Microsoft security best practices for security operations

Security operations (SecOps) maintain and restore the security assurances of the system as live adversaries attack it. The tasks of SecOps are described well by the NIST Cybersecurity Framework functions of Detect, Respond, and Recover.

  • Detect - SecOps must detect the presence of adversaries in the system, who are incentivized to stay hidden in most cases as this allows them to achieve their objectives unimpeded. This can take the form of reacting to an alert of suspicious activity or proactively hunting for anomalous events in the enterprise activity logs.

  • Respond – Upon detection of potential adversary action or campaign, SecOps must rapidly investigate to identify whether it is an actual attack (true positive) or a false alarm (false positive) and then enumerate the scope and goal of the adversary operation.

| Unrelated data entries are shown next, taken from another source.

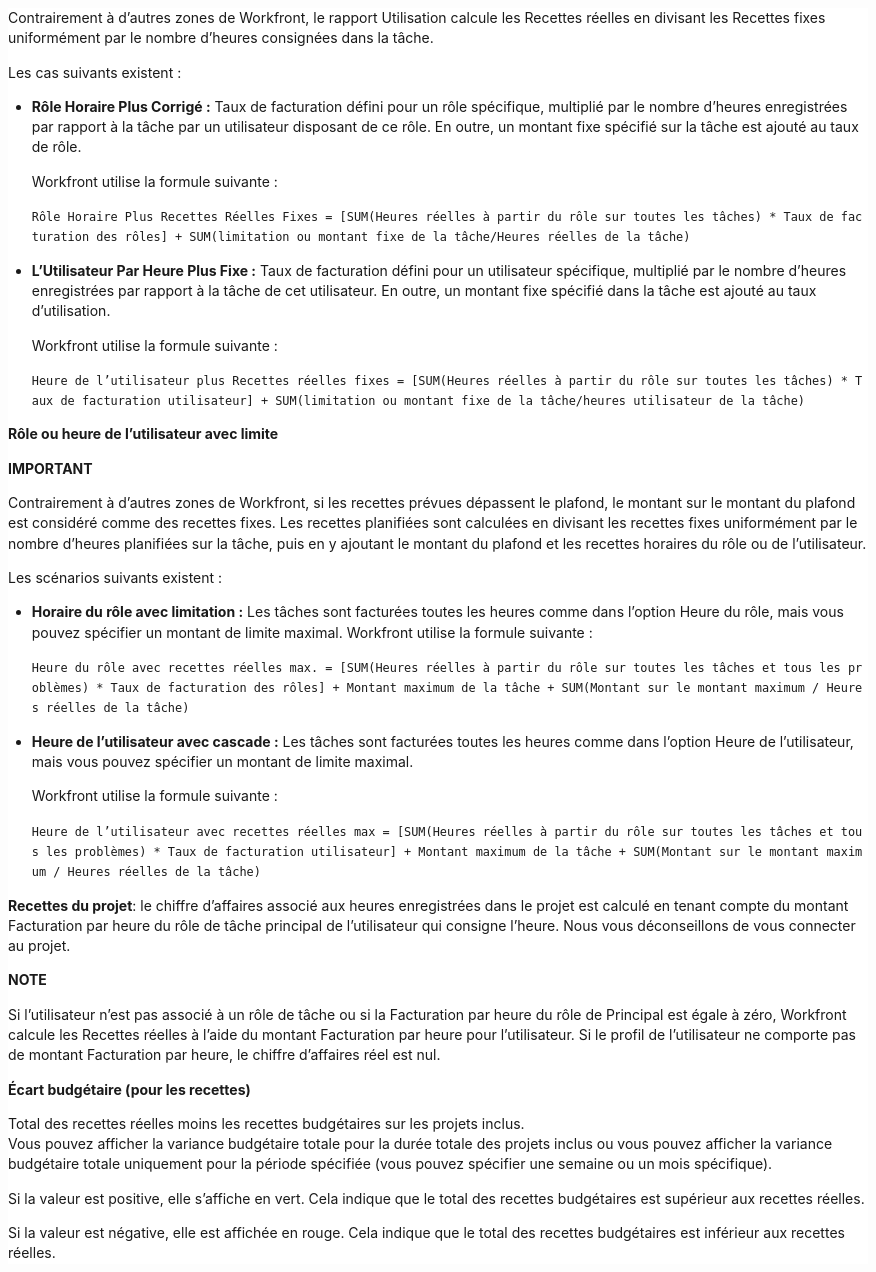 Contrairement à d’autres zones de Workfront, le rapport Utilisation calcule les Recettes réelles en divisant les Recettes fixes uniformément par le nombre d’heures consignées dans la tâche. </p> <p>Les cas suivants existent : </p>
<ul>
<li> <p><strong>Rôle Horaire Plus Corrigé :</strong> Taux de facturation défini pour un rôle spécifique, multiplié par le nombre d’heures enregistrées par rapport à la tâche par un utilisateur disposant de ce rôle. En outre, un montant fixe spécifié sur la tâche est ajouté au taux de rôle. </p> <p>Workfront utilise la formule suivante :</p> <p><code>Rôle Horaire Plus Recettes Réelles Fixes = [SUM(Heures réelles à partir du rôle sur toutes les tâches) * Taux de facturation des rôles] + SUM(limitation ou montant fixe de la tâche/Heures réelles de la tâche)</code> </p> </li>
</ul>
<ul>
<li> <p><strong>L’Utilisateur Par Heure Plus Fixe :</strong> Taux de facturation défini pour un utilisateur spécifique, multiplié par le nombre d’heures enregistrées par rapport à la tâche de cet utilisateur. En outre, un montant fixe spécifié dans la tâche est ajouté au taux d’utilisation. </p> <p>Workfront utilise la formule suivante :</p> <p><code>Heure de l’utilisateur plus Recettes réelles fixes = [SUM(Heures réelles à partir du rôle sur toutes les tâches) * Taux de facturation utilisateur] + SUM(limitation ou montant fixe de la tâche/heures utilisateur de la tâche)</code> </p> </li>
</ul> <p><b>Rôle ou heure de l’utilisateur avec limite</b> </p> <p><b>IMPORTANT</b>

Contrairement à d’autres zones de Workfront, si les recettes prévues dépassent le plafond, le montant sur le montant du plafond est considéré comme des recettes fixes. Les recettes planifiées sont calculées en divisant les recettes fixes uniformément par le nombre d’heures planifiées sur la tâche, puis en y ajoutant le montant du plafond et les recettes horaires du rôle ou de l’utilisateur. <br></p> <p>Les scénarios suivants existent :</p>
<ul>
<li> <p><strong>Horaire du rôle avec limitation :</strong> Les tâches sont facturées toutes les heures comme dans l’option Heure du rôle, mais vous pouvez spécifier un montant de limite maximal. Workfront utilise la formule suivante :</p> <p><code>Heure du rôle avec recettes réelles max. = [SUM(Heures réelles à partir du rôle sur toutes les tâches et tous les problèmes) * Taux de facturation des rôles] + Montant maximum de la tâche + SUM(Montant sur le montant maximum / Heures réelles de la tâche)</code></p> </li>
</ul>
<ul>
<li> <p><strong>Heure de l’utilisateur avec cascade :</strong> Les tâches sont facturées toutes les heures comme dans l’option Heure de l’utilisateur, mais vous pouvez spécifier un montant de limite maximal.</p> <p> Workfront utilise la formule suivante :</p> <p><code>Heure de l’utilisateur avec recettes réelles max = [SUM(Heures réelles à partir du rôle sur toutes les tâches et tous les problèmes) * Taux de facturation utilisateur] + Montant maximum de la tâche + SUM(Montant sur le montant maximum / Heures réelles de la tâche)</code> </p> </li>
</ul>
<div>
<p><strong>Recettes du projet</strong>: le chiffre d’affaires associé aux heures enregistrées dans le projet est calculé en tenant compte du montant Facturation par heure du rôle de tâche principal de l’utilisateur qui consigne l’heure. Nous vous déconseillons de vous connecter au projet. </p>
<p><b>NOTE</b>

Si l’utilisateur n’est pas associé à un rôle de tâche ou si la Facturation par heure du rôle de Principal est égale à zéro, Workfront calcule les Recettes réelles à l’aide du montant Facturation par heure pour l’utilisateur. Si le profil de l’utilisateur ne comporte pas de montant Facturation par heure, le chiffre d’affaires réel est nul. </p>
</div> </td>
</tr> 
  <tr> 
   <td><strong>Écart budgétaire (pour les recettes)</strong> </td> 
   <td> <p>Total des recettes réelles moins les recettes budgétaires sur les projets inclus.<br>Vous pouvez afficher la variance budgétaire totale pour la durée totale des projets inclus ou vous pouvez afficher la variance budgétaire totale uniquement pour la période spécifiée (vous pouvez spécifier une semaine ou un mois spécifique).</p> <p>Si la valeur est positive, elle s’affiche en vert. Cela indique que le total des recettes budgétaires est supérieur aux recettes réelles.</p> <p>Si la valeur est négative, elle est affichée en rouge. Cela indique que le total des recettes budgétaires est inférieur aux recettes réelles.</p> </td> 
  </tr> 
  <tr>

  • Recover – The ultimate goal of SecOps is to preserve or restore the security assurances (confidentiality, integrity, availability) of business services during and after an attack.

The most significant security risk most organizations face is from human attack operators (of varying skill levels). This is because risk from automated/repeated attacks have been mitigated significantly for most organizations by signature and machine learning based approaches built into anti-malware (though there are notable exceptions like Wannacrypt and NotPetya, which moved faster than these defenses).

While human attack operators are challenging to face because of their adaptability (vs. automated/repeated logic), they are operating at the same “human speed” as defenders, which help level the playing field.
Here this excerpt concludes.